Every person, proceeding abroad may take with them up to N$ 10 000 banknotes per trip. This amount is not regarded as forming part of your authorised travel allowance as it is intended to meet all of your immediate needs upon your return or pay for customs duties hotels, travel, etc.

Trade within Namibia should strictly be done in local currency, i.e. Currency which is legal tender in Namibia (Namibia Dollar and Rand). In terms of Exchange Control trade between CMA member countries should equally be done in local currency. Settlement of transactions with countries outside the CMA must be in foreign currency or Namibia Dollar from local non-resident account. Customers must however first contact their bankers to establish which currencies the banks are prepared to negotiate.
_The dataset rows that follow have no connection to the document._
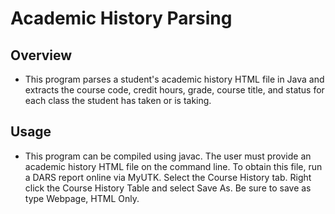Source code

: # Academic History Parsing
## Overview
* This program parses a student's academic history HTML file in Java and extracts the course code, credit hours, grade, course title, and status for each class the student has taken or is taking. 
## Usage
* This program can be compiled using javac. The user must provide an academic history HTML file on the command line. To obtain this file, run a DARS report online via MyUTK. Select the Course History tab. Right click the Course History Table and select Save As. Be sure to save as type Webpage, HTML Only.
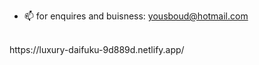 - 📫 for enquires and buisness: yousboud@hotmail.com
<br>
https://luxury-daifuku-9d889d.netlify.app/
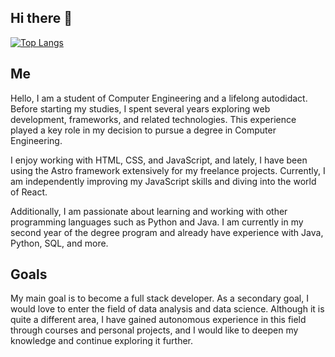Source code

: ## Hi there 👋

[![Top Langs](https://github-readme-stats-git-masterrstaa-rickstaa.vercel.app/api/top-langs/?username=AnthonyBAC&theme=tokyonight)](https://github.com/anuraghazra/github-readme-stats)

## Me

Hello, I am a student of Computer Engineering and a lifelong autodidact. Before starting my studies, I spent several years exploring web development, frameworks, and related technologies. This experience played a key role in my decision to pursue a degree in Computer Engineering.

I enjoy working with HTML, CSS, and JavaScript, and lately, I have been using the Astro framework extensively for my freelance projects. Currently, I am independently improving my JavaScript skills and diving into the world of React.

Additionally, I am passionate about learning and working with other programming languages such as Python and Java. I am currently in my second year of the degree program and already have experience with Java, Python, SQL, and more.

## Goals

My main goal is to become a full stack developer. As a secondary goal, I would love to enter the field of data analysis and data science. Although it is quite a different area, I have gained autonomous experience in this field through courses and personal projects, and I would like to deepen my knowledge and continue exploring it further.
<!--
**AnthonyBAC/anthonybac** is a ✨ _special_ ✨ repository because its `README.md` (this file) appears on your GitHub profile.

Here are some ideas to get you started:

- 🔭 I’m currently working on ...
- 🌱 I’m currently learning ...
- 👯 I’m looking to collaborate on ...
- 🤔 I’m looking for help with ...
- 💬 Ask me about ...
- 📫 How to reach me: ...
- 😄 Pronouns: ...
- ⚡ Fun fact: ...
-->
The purpose of the Form NEP is to control the export of goods not for sale abroad. This will immunise you against paying customs duties on your belongings when returning to Namibia.

You are required to sell such currency back to (the Authorised Dealer) your banker within 30 days of your return.

There are currently four (4) Authorised Dealers (AD) and six (6) Authorised Dealers with Limited Authority (ADLA) namely:- Authorised Dealers 1. Banco Privado Atlantico - Europa, S.A. - Namibia Branch 2. BankBic Namibia Limited 3. Bank Windhoek Limited 4. Ebank Limited 5. First National Bank of Namibia Limited 6. NedBank Namibia Limited 7. SME Bank Limited 8. Standard Bank of Namibia Limited Authorised Dealer with Limited Authority (ADLA) The ADLAS below are also referred to as Bureau de Changes: 1. Cambio Express Exchange Bureau (Pty) Limited 2. Cambio Seguro Foreign Exchange (Pty) Limited 3. Casa de Cambio Forex (Pty) Limited 4. Interchange Money Exchange Namibia (Pty) Limited 5. Magnet Bureau de Change (Pty) Limited 6. Namibia Bureau de Change (Pty) Limited 7. Novacambios Namibia (Pty) Limited 8. Oshikango Bureau de Change (Pty) Limited 9. Real Transfer Bureau de Change (Pty) Limited 10. Rock Hard Bureau de Change (Pty) Limited

Exchange Control is the responsibility of the Ministry of Finance, which has largely delegated this authority to the Bank of Namibia (“the Bank”). The Bank has, in turn, delegated several of these functions to the Authorised Dealers. The major function of the Authorised Dealers that is, commercial banks authorised to deal in foreign currency, is to assist the Bank with the administration of exchange controls. All requests/applications for foreign exchange have to be made through the Authorised Dealers. In practice, foreign exchange accruing to the Namibian public is sold to the commercial banks authorised to deal in foreign exchange. The regulatory structure of exchange control therefore comprises the Ministry of Finance, the Exchange Control Division of the Bank of Namibia and the Authorised Dealers as well as the Authorised Dealers with Limited Authority (ADLA).

Exchange Control is not only used to discipline the local demand for foreign currency in order to protect the country’s foreign exchange reserves, but also to allocate available foreign currency in the best interest of the country as a whole.